*Data for processing:*
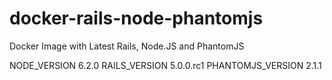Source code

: # docker-rails-node-phantomjs
Docker Image with Latest Rails, Node.JS and PhantomJS

NODE_VERSION 6.2.0
RAILS_VERSION 5.0.0.rc1
PHANTOMJS_VERSION 2.1.1
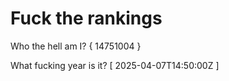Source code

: # Fuck the rankings

Who the hell am I?
{ 14751004 }

What fucking year is it?
[ 2025-04-07T14:50:00Z ]
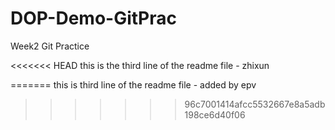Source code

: # DOP-Demo-GitPrac

Week2 Git Practice

<<<<<<< HEAD
this is the third line of the readme file - zhixun


=======
this is third line of the readme file - added by epv
>>>>>>> 96c7001414afcc5532667e8a5adb198ce6d40f06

*About this task:*
The records above must be retyped exactly. Please omit the pictures.

*Solution for this problem:*
Source code

: # docker-rails-node-phantomjs
Docker Image with Latest Rails, Node.JS and PhantomJS

NODE_VERSION 6.2.0
RAILS_VERSION 5.0.0.rc1
PHANTOMJS_VERSION 2.1.1
Source code

: # Fuck the rankings

Who the hell am I?
{ 14751004 }

What fucking year is it?
[ 2025-04-07T14:50:00Z ]
Source code

: # DOP-Demo-GitPrac

Week2 Git Practice

<<<<<<< HEAD
this is the third line of the readme file - zhixun


=======
this is third line of the readme file - added by epv
>>>>>>> 96c7001414afcc5532667e8a5adb198ce6d40f06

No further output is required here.